*ASSIGNED TASK*.
Report how many lines of the listing below include the word "ongoing". Give nothing but the number.

*EXCERPTED RECORDS*.
◇ ◇ ◇ ◇ ◇

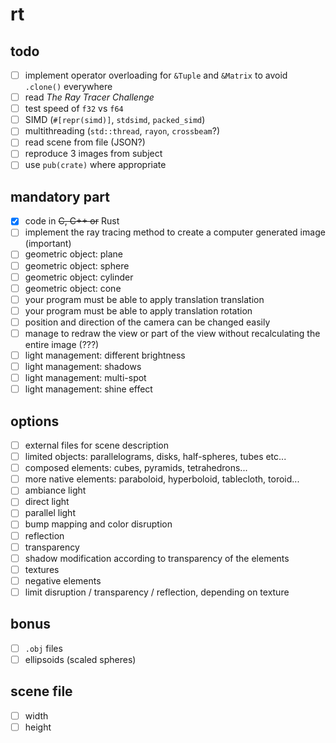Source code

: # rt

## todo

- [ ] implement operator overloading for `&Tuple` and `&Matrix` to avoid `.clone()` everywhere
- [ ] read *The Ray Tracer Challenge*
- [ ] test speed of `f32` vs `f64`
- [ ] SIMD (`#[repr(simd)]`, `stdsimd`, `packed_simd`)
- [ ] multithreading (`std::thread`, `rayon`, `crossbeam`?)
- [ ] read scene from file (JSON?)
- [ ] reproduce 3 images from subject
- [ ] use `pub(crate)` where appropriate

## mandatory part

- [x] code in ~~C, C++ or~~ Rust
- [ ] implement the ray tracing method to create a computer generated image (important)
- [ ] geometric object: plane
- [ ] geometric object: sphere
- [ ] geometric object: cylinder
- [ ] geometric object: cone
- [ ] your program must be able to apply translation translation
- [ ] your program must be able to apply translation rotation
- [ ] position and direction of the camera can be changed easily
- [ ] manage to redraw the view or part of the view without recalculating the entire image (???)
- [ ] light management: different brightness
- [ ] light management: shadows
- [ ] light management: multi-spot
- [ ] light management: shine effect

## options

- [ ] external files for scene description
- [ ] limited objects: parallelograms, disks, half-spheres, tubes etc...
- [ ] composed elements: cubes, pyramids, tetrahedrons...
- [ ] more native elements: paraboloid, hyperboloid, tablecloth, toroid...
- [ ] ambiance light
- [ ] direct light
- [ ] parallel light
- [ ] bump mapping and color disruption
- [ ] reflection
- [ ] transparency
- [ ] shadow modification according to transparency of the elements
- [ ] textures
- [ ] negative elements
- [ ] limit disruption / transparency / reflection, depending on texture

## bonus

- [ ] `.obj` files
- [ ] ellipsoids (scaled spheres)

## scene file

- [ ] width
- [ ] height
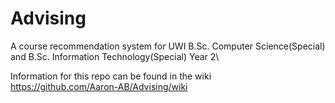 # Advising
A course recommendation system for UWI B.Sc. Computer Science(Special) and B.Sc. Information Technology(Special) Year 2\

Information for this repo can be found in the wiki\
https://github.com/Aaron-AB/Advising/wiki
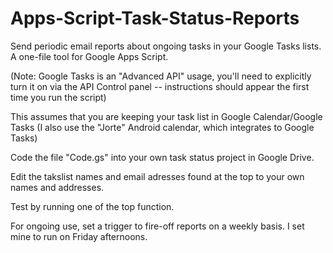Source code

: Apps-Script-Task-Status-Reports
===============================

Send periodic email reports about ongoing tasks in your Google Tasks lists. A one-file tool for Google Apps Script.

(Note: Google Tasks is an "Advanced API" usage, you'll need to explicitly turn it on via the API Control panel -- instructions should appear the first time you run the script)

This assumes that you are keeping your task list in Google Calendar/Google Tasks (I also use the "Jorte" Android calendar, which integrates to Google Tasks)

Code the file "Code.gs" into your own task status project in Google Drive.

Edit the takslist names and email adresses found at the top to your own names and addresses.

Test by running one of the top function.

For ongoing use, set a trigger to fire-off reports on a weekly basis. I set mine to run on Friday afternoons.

◇ ◇ ◇ ◇ ◇

*REPLY*.
2